Procedura di cooperazione

La Procedura di cooperazione era una delle procedure legislative della Comunità europea. Venne introdotta dall'Atto unico europeo.

Tale procedura è simile a quella di consultazione, con la differenza che, mentre nella procedura di consultazione il Parlamento Europeo esprime un parere sulla proposta della Commissione, in questa il Consiglio adotta una "posizione comune". Ciò significa che al Parlamento è chiesto di pronunciarsi prima sulla proposta della Commissione (prima lettura) e poi sulla posizione comune del Consiglio (seconda lettura), il quale deve trasmettere al Parlamento anche le motivazioni che lo hanno indotto ad adottare la posizione comune.[1]
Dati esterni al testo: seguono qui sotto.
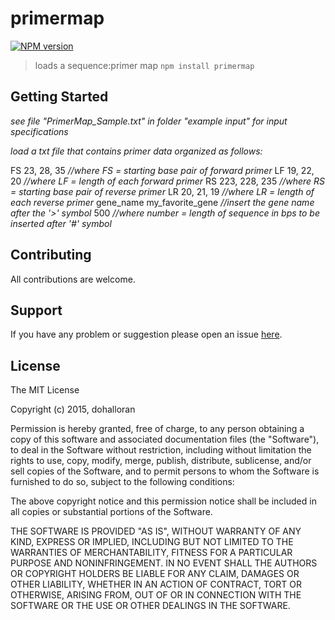 # primermap

[![NPM version](http://img.shields.io/npm/v/primermap.svg)](https://www.npmjs.org/package/primermap) 

> loads a sequence:primer map `npm install primermap`

## Getting Started
*see file "PrimerMap_Sample.txt" in folder "example input" for input specifications*

*load a txt file that contains primer data organized as follows:*

FS 23, 28, 35 _//where FS = starting base pair of forward primer_
LF 19, 22, 20 _//where LF = length of each forward primer_
RS 223, 228, 235 _//where RS = starting base pair of reverse primer_
LR 20, 21, 19 _//where LR = length of each reverse primer_
gene_name my_favorite_gene _//insert the gene name after the '>' symbol_
500 _//where number = length of sequence in bps to be inserted after '#' symbol_


## Contributing

All contributions are welcome.

## Support

If you have any problem or suggestion please open an issue [here](https://github.com/dohalloran/primermap/issues).

## License 

The MIT License

Copyright (c) 2015, dohalloran

Permission is hereby granted, free of charge, to any person
obtaining a copy of this software and associated documentation
files (the "Software"), to deal in the Software without
restriction, including without limitation the rights to use,
copy, modify, merge, publish, distribute, sublicense, and/or sell
copies of the Software, and to permit persons to whom the
Software is furnished to do so, subject to the following
conditions:

The above copyright notice and this permission notice shall be
included in all copies or substantial portions of the Software.

THE SOFTWARE IS PROVIDED "AS IS", WITHOUT WARRANTY OF ANY KIND,
EXPRESS OR IMPLIED, INCLUDING BUT NOT LIMITED TO THE WARRANTIES
OF MERCHANTABILITY, FITNESS FOR A PARTICULAR PURPOSE AND
NONINFRINGEMENT. IN NO EVENT SHALL THE AUTHORS OR COPYRIGHT
HOLDERS BE LIABLE FOR ANY CLAIM, DAMAGES OR OTHER LIABILITY,
WHETHER IN AN ACTION OF CONTRACT, TORT OR OTHERWISE, ARISING
FROM, OUT OF OR IN CONNECTION WITH THE SOFTWARE OR THE USE OR
OTHER DEALINGS IN THE SOFTWARE.
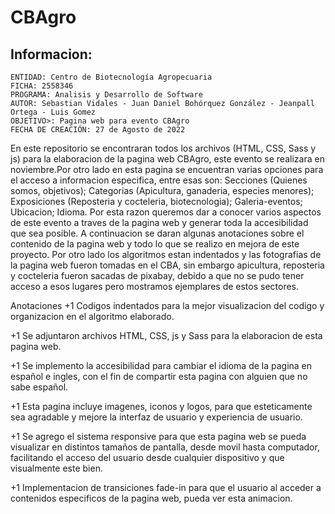 # CBAgro
## Informacion:
    ENTIDAD: Centro de Biotecnología Agropecuaria
    FICHA: 2558346
    PROGRAMA: Analisis y Desarrollo de Software
    AUTOR: Sebastian Vidales - Juan Daniel Bohórquez González - Jeanpall Ortega - Luis Gomez
    OBJETIVO>: Pagina web para evento CBAgro
    FECHA DE CREACIÓN: 27 de Agosto de 2022


En este repositorio se encontraran todos los archivos (HTML, CSS, Sass y js) para la elaboracion de la pagina web CBAgro, este evento se realizara en noviembre.Por otro lado en esta pagina se encuentran varias opciones para el acceso a informacion especifica, entre esas son: Secciones (Quienes somos, objetivos); Categorias (Apicultura, ganaderia, especies menores); Exposiciones (Reposteria y cocteleria, biotecnologia); Galeria-eventos; Ubicacion; Idioma. Por esta razon queremos dar a conocer varios aspectos de este evento a traves de la pagina web y generar toda la accesibilidad que sea posible. A continuacion se daran algunas anotaciones sobre el contenido de la pagina web y todo lo que se realizo en mejora de este proyecto. Por otro lado los algoritmos estan indentados y las fotografias de la pagina web fueron tomadas en el CBA, sin embargo apicultura, reposteria y cocteleria fueron sacadas de pixabay, debido a que no se pudo tener acceso a esos lugares pero mostramos ejemplares de estos sectores.

Anotaciones
+1 Codigos indentados para la mejor visualizacion del codigo y organizacion en el algoritmo elaborado.

+1 Se adjuntaron archivos HTML, CSS, js y Sass para la elaboracion de esta pagina web.

+1 Se implemento la accesibilidad para cambiar el idioma de la pagina en español e ingles, con el fin de compartir esta pagina con alguien que no sabe español.

+1 Esta pagina incluye imagenes, iconos y logos, para que esteticamente sea agradable y mejore la interfaz de usuario y experiencia de usuario.

+1 Se agrego el sistema responsive para que esta pagina web se pueda visualizar en distintos tamaños de pantalla, desde movil hasta computador, facilitando el acceso del usuario desde cualquier dispositivo y que visualmente este bien.

+1 Implementacion de transiciones fade-in para que el usuario al acceder a contenidos especificos de la pagina web, pueda ver esta animacion.
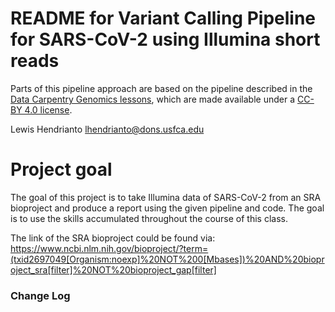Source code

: # README for Variant Calling Pipeline for SARS-CoV-2 using Illumina short reads

Parts of this pipeline approach are based on the pipeline described in the [Data Carpentry Genomics lessons](https://datacarpentry.org/genomics-workshop/), which are made available under a [CC-BY 4.0 license](https://creativecommons.org/licenses/by/4.0/).

Lewis Hendrianto
lhendrianto@dons.usfca.edu

# Project goal

The goal of this project is to take Illumina data of SARS-CoV-2 from an SRA bioproject
and produce a report using the given pipeline and code. The goal is to use the skills
accumulated throughout the course of this class.

The link of the SRA bioproject could be found via:
https://www.ncbi.nlm.nih.gov/bioproject/?term=(txid2697049[Organism:noexp]%20NOT%200[Mbases])%20AND%20bioproject_sra[filter]%20NOT%20bioproject_gap[filter]

### Change Log
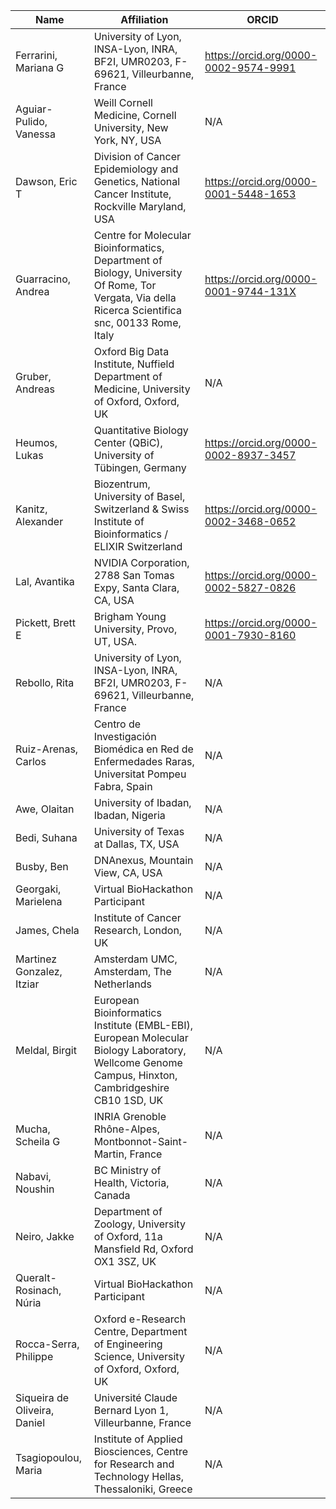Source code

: | Name | Affiliation | ORCID |
| --- | --- | --- |
| Ferrarini, Mariana G | University of Lyon, INSA-Lyon, INRA, BF2I, UMR0203, F-69621, Villeurbanne, France | https://orcid.org/0000-0002-9574-9991 |
| Aguiar-Pulido, Vanessa | Weill Cornell Medicine, Cornell University, New York, NY, USA | N/A |
| Dawson, Eric T | Division of Cancer Epidemiology and Genetics, National Cancer Institute, Rockville Maryland, USA | https://orcid.org/0000-0001-5448-1653 |
| Guarracino, Andrea | Centre for Molecular Bioinformatics, Department of Biology, University Of Rome, Tor Vergata, Via della Ricerca Scientifica snc, 00133 Rome, Italy | https://orcid.org/0000-0001-9744-131X |
| Gruber, Andreas | Oxford Big Data Institute, Nuffield Department of Medicine, University of Oxford, Oxford, UK | N/A |
| Heumos, Lukas | Quantitative Biology Center (QBiC), University of Tübingen, Germany | https://orcid.org/0000-0002-8937-3457 |
| Kanitz, Alexander | Biozentrum, University of Basel, Switzerland & Swiss Institute of Bioinformatics / ELIXIR Switzerland | https://orcid.org/0000-0002-3468-0652 |
| Lal, Avantika | NVIDIA Corporation, 2788 San Tomas Expy, Santa Clara, CA, USA | https://orcid.org/0000-0002-5827-0826 |
| Pickett, Brett E | Brigham Young University, Provo, UT, USA. | https://orcid.org/0000-0001-7930-8160 |
| Rebollo, Rita | University of Lyon, INSA-Lyon, INRA, BF2I, UMR0203, F-69621, Villeurbanne, France | N/A |
| Ruiz-Arenas, Carlos | Centro de Investigación Biomédica en Red de Enfermedades Raras, Universitat Pompeu Fabra, Spain | N/A |
| Awe, Olaitan | University of Ibadan, Ibadan, Nigeria | N/A |
| Bedi, Suhana | University of Texas at Dallas, TX, USA | N/A |
| Busby, Ben | DNAnexus, Mountain View, CA, USA | N/A |
| Georgaki, Marielena | Virtual BioHackathon Participant | N/A |
| James, Chela | Institute of Cancer Research, London, UK | N/A |
| Martinez Gonzalez, Itziar | Amsterdam UMC, Amsterdam, The Netherlands | N/A |
| Meldal, Birgit | European Bioinformatics Institute (EMBL-EBI), European Molecular Biology Laboratory, Wellcome Genome Campus, Hinxton, Cambridgeshire CB10 1SD, UK | N/A |
| Mucha, Scheila G | INRIA Grenoble Rhône-Alpes, Montbonnot-Saint-Martin, France | N/A |
| Nabavi, Noushin | BC Ministry of Health, Victoria, Canada | N/A |
| Neiro, Jakke | Department of Zoology, University of Oxford, 11a Mansfield Rd, Oxford OX1 3SZ, UK | N/A |
| Queralt-Rosinach, Núria | Virtual BioHackathon Participant | N/A |
| Rocca-Serra, Philippe | Oxford e-Research Centre, Department of Engineering Science, University of Oxford, Oxford, UK | N/A |
| Siqueira de Oliveira, Daniel | Université Claude Bernard Lyon 1, Villeurbanne, France | N/A |
| Tsagiopoulou, Maria | Institute of Applied Biosciences, Centre for Research and Technology Hellas, Thessaloniki, Greece | N/A |
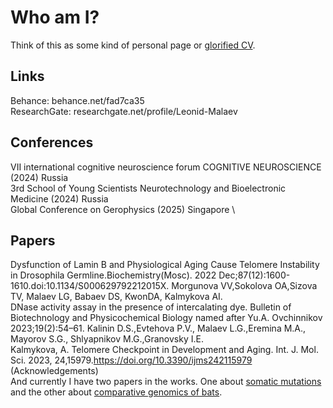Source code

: # Who am I?
Think of this as some kind of personal page or [glorified CV](CV/Leonid_Malaev_CV.pdf). 

## Links
Behance: behance.net/fad7ca35 \
ResearchGate: researchgate.net/profile/Leonid-Malaev 

## Conferences
VII international cognitive neuroscience forum COGNITIVE NEUROSCIENCE (2024) Russia \
3rd School of Young Scientists Neurotechnology and Bioelectronic Medicine (2024) Russia \
Global Conference on Gerophysics (2025) Singapore \

## Papers
Dysfunction of Lamin B and Physiological Aging Cause Telomere Instability in Drosophila Germline.Biochemistry(Mosc). 2022 Dec;87(12):1600-1610.doi:10.1134/S000629792212015X. Morgunova VV,Sokolova OA,Sizova TV, Malaev LG, Babaev DS, KwonDA, Kalmykova AI. \
DNase activity assay in the presence of intercalating dye. Bulletin of Biotechnology and Physicochemical Biology named after Yu.A. Ovchinnikov 2023;19(2):54–61. Kalinin D.S.,Evtehova P.V., Malaev L.G.,Eremina M.A., Mayorov S.G., Shlyapnikov M.G.,Granovsky I.E. \
Kalmykova, A. Telomere Checkpoint in Development and Aging. Int. J. Mol. Sci. 2023, 24,15979.https://doi.org/10.3390/ijms242115979 
(Acknowledgements) \
And currently I have two papers in the works. One about [somatic mutations](https://github.com/Malaevleo/dynamical_system_somatic_mutations_2024) and the other about [comparative genomics of bats](https://github.com/Malaevleo/bat_project).
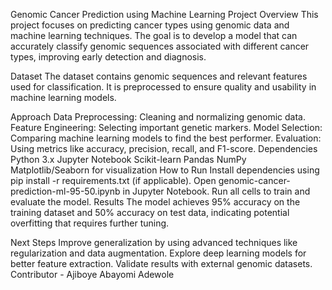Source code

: Genomic Cancer Prediction using Machine Learning
Project Overview
This project focuses on predicting cancer types using genomic data and machine learning techniques. The goal is to develop a model that can accurately classify genomic sequences associated with different cancer types, improving early detection and diagnosis.

Dataset
The dataset contains genomic sequences and relevant features used for classification. It is preprocessed to ensure quality and usability in machine learning models.

Approach
Data Preprocessing: Cleaning and normalizing genomic data.
Feature Engineering: Selecting important genetic markers.
Model Selection: Comparing machine learning models to find the best performer.
Evaluation: Using metrics like accuracy, precision, recall, and F1-score.
Dependencies
Python 3.x
Jupyter Notebook
Scikit-learn
Pandas
NumPy
Matplotlib/Seaborn for visualization
How to Run
Install dependencies using pip install -r requirements.txt (if applicable).
Open genomic-cancer-prediction-ml-95-50.ipynb in Jupyter Notebook.
Run all cells to train and evaluate the model.
Results
The model achieves 95% accuracy on the training dataset and 50% accuracy on test data, indicating potential overfitting that requires further tuning.

Next Steps
Improve generalization by using advanced techniques like regularization and data augmentation.
Explore deep learning models for better feature extraction.
Validate results with external genomic datasets.
Contributor - Ajiboye Abayomi Adewole
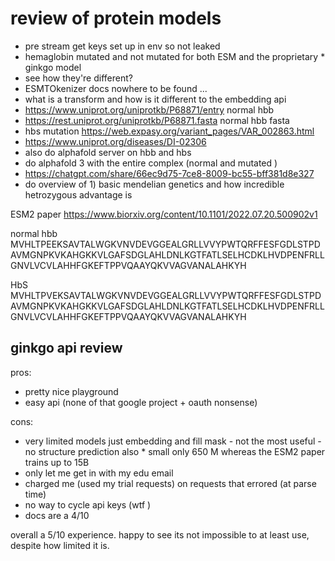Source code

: # review of protein models 

* pre stream get keys set up in env so not leaked 
* hemaglobin mutated and not mutated for both ESM and the proprietary * ginkgo model 
* see how they're different? 
* ESMTOkenizer docs nowhere to be found ...
* what is a transform and how is it different to the embedding api 
* https://www.uniprot.org/uniprotkb/P68871/entry normal hbb
* https://rest.uniprot.org/uniprotkb/P68871.fasta normal hbb fasta 
* hbs mutation https://web.expasy.org/variant_pages/VAR_002863.html 
* https://www.uniprot.org/diseases/DI-02306
* also do alphafold server on hbb and hbs 
* do alphafold 3 with the entire complex (normal and mutated )
* https://chatgpt.com/share/66ec9d75-7ce8-8009-bc55-bff381d8e327
* do overview of 1) basic mendelian genetics and how incredible hetrozygous advantage is 


ESM2 paper https://www.biorxiv.org/content/10.1101/2022.07.20.500902v1 


normal hbb
MVHLTPEEKSAVTALWGKVNVDEVGGEALGRLLVVYPWTQRFFESFGDLSTPDAVMGNPKVKAHGKKVLGAFSDGLAHLDNLKGTFATLSELHCDKLHVDPENFRLLGNVLVCVLAHHFGKEFTPPVQAAYQKVVAGVANALAHKYH

HbS 
MVHLTPVEKSAVTALWGKVNVDEVGGEALGRLLVVYPWTQRFFESFGDLSTPDAVMGNPKVKAHGKKVLGAFSDGLAHLDNLKGTFATLSELHCDKLHVDPENFRLLGNVLVCVLAHHFGKEFTPPVQAAYQKVVAGVANALAHKYH

## ginkgo api review 

pros: 
* pretty nice playground
* easy api (none of that google project + oauth nonsense)


cons: 
* very limited models just embedding and fill mask - not the most useful - no structure prediction also * small only 650 M whereas the ESM2 paper trains up to 15B
* only let me get in with my edu email 
* charged me (used my trial requests) on requests that errored (at parse time)
* no way to cycle api keys (wtf )
* docs are a 4/10 


overall a 5/10 experience. happy to see its not impossible to at least use, despite how limited it is.
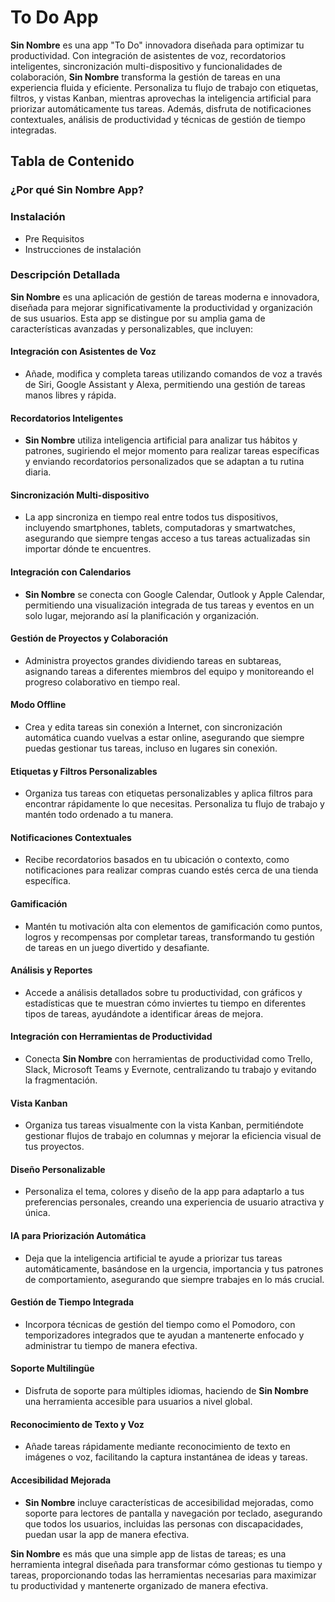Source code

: # To Do App

**Sin Nombre** es una app "To Do" innovadora diseñada para optimizar tu productividad. Con integración de asistentes de voz, recordatorios inteligentes, sincronización multi-dispositivo y funcionalidades de colaboración, **Sin Nombre** transforma la gestión de tareas en una experiencia fluida y eficiente. Personaliza tu flujo de trabajo con etiquetas, filtros, y vistas Kanban, mientras aprovechas la inteligencia artificial para priorizar automáticamente tus tareas. Además, disfruta de notificaciones contextuales, análisis de productividad y técnicas de gestión de tiempo integradas.

## Tabla de Contenido

### ¿Por qué Sin Nombre App?

### Instalación

- Pre Requisitos
- Instrucciones de instalación

### Descripción Detallada

**Sin Nombre** es una aplicación de gestión de tareas moderna e innovadora, diseñada para mejorar significativamente la productividad y organización de sus usuarios. Esta app se distingue por su amplia gama de características avanzadas y personalizables, que incluyen:

#### Integración con Asistentes de Voz

-   Añade, modifica y completa tareas utilizando comandos de voz a través de Siri, Google Assistant y Alexa, permitiendo una gestión de tareas manos libres y rápida.

#### Recordatorios Inteligentes

-   **Sin Nombre** utiliza inteligencia artificial para analizar tus hábitos y patrones, sugiriendo el mejor momento para realizar tareas específicas y enviando recordatorios personalizados que se adaptan a tu rutina diaria.

#### Sincronización Multi-dispositivo

-   La app sincroniza en tiempo real entre todos tus dispositivos, incluyendo smartphones, tablets, computadoras y smartwatches, asegurando que siempre tengas acceso a tus tareas actualizadas sin importar dónde te encuentres.

#### Integración con Calendarios

-   **Sin Nombre** se conecta con Google Calendar, Outlook y Apple Calendar, permitiendo una visualización integrada de tus tareas y eventos en un solo lugar, mejorando así la planificación y organización.

#### Gestión de Proyectos y Colaboración

-   Administra proyectos grandes dividiendo tareas en subtareas, asignando tareas a diferentes miembros del equipo y monitoreando el progreso colaborativo en tiempo real.

#### Modo Offline

-   Crea y edita tareas sin conexión a Internet, con sincronización automática cuando vuelvas a estar online, asegurando que siempre puedas gestionar tus tareas, incluso en lugares sin conexión.

#### Etiquetas y Filtros Personalizables

-   Organiza tus tareas con etiquetas personalizables y aplica filtros para encontrar rápidamente lo que necesitas. Personaliza tu flujo de trabajo y mantén todo ordenado a tu manera.

#### Notificaciones Contextuales

-   Recibe recordatorios basados en tu ubicación o contexto, como notificaciones para realizar compras cuando estés cerca de una tienda específica.

#### Gamificación

-   Mantén tu motivación alta con elementos de gamificación como puntos, logros y recompensas por completar tareas, transformando tu gestión de tareas en un juego divertido y desafiante.

#### Análisis y Reportes

-   Accede a análisis detallados sobre tu productividad, con gráficos y estadísticas que te muestran cómo inviertes tu tiempo en diferentes tipos de tareas, ayudándote a identificar áreas de mejora.

#### Integración con Herramientas de Productividad

-   Conecta **Sin Nombre** con herramientas de productividad como Trello, Slack, Microsoft Teams y Evernote, centralizando tu trabajo y evitando la fragmentación.

#### Vista Kanban

-   Organiza tus tareas visualmente con la vista Kanban, permitiéndote gestionar flujos de trabajo en columnas y mejorar la eficiencia visual de tus proyectos.

#### Diseño Personalizable

-   Personaliza el tema, colores y diseño de la app para adaptarlo a tus preferencias personales, creando una experiencia de usuario atractiva y única.

#### IA para Priorización Automática

-   Deja que la inteligencia artificial te ayude a priorizar tus tareas automáticamente, basándose en la urgencia, importancia y tus patrones de comportamiento, asegurando que siempre trabajes en lo más crucial.

#### Gestión de Tiempo Integrada

-   Incorpora técnicas de gestión del tiempo como el Pomodoro, con temporizadores integrados que te ayudan a mantenerte enfocado y administrar tu tiempo de manera efectiva.

#### Soporte Multilingüe

-   Disfruta de soporte para múltiples idiomas, haciendo de **Sin Nombre** una herramienta accesible para usuarios a nivel global.

#### Reconocimiento de Texto y Voz

-   Añade tareas rápidamente mediante reconocimiento de texto en imágenes o voz, facilitando la captura instantánea de ideas y tareas.

#### Accesibilidad Mejorada

-   **Sin Nombre** incluye características de accesibilidad mejoradas, como soporte para lectores de pantalla y navegación por teclado, asegurando que todos los usuarios, incluidas las personas con discapacidades, puedan usar la app de manera efectiva.

**Sin Nombre** es más que una simple app de listas de tareas; es una herramienta integral diseñada para transformar cómo gestionas tu tiempo y tareas, proporcionando todas las herramientas necesarias para maximizar tu productividad y mantenerte organizado de manera efectiva.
Tecnicamente tale procedura prevede una proposta normativa presentata dalla Commissione al Consiglio. Questo, previo parere del Parlamento, è chiamato ad adottare una posizione comune e comunicarla al Parlamento Europeo stesso, che ha 3 mesi di tempo per valutare tale posizione e pronunciarsi: se accetta la posizione del Consiglio l'atto può essere approvato; se propone emendamenti alla posizione comune, allora rientra in gioco la Commissione. Qualora il PE non accetti la posizione comune del Consiglio, l'atto può comunque essere approvato, ma è richiesta in tal caso l'unanimità (non è sufficiente la maggioranza qualificata).[1]

La procedura di cooperazione aveva dato al Parlamento europeo una maggiore influenza, consentendo appunto una seconda lettura delle proposte legislative. A seguito del Trattato di Amsterdam, la procedura di codecisione ha sostituito la cooperazione nella maggioranza delle materie in cui veniva applicata. Con l'entrata in vigore del Trattato di Lisbona, la procedura di cooperazione è stata abolita.[2]

Note

Bibliografia

  • Girolamo Strozzi e Roberto Mastroianni, Diritto dell'Unione Europea. Parte istituzionale, 7ª edizione, Giappichelli, ottobre 2016, ISBN 978-88-921-0528-7.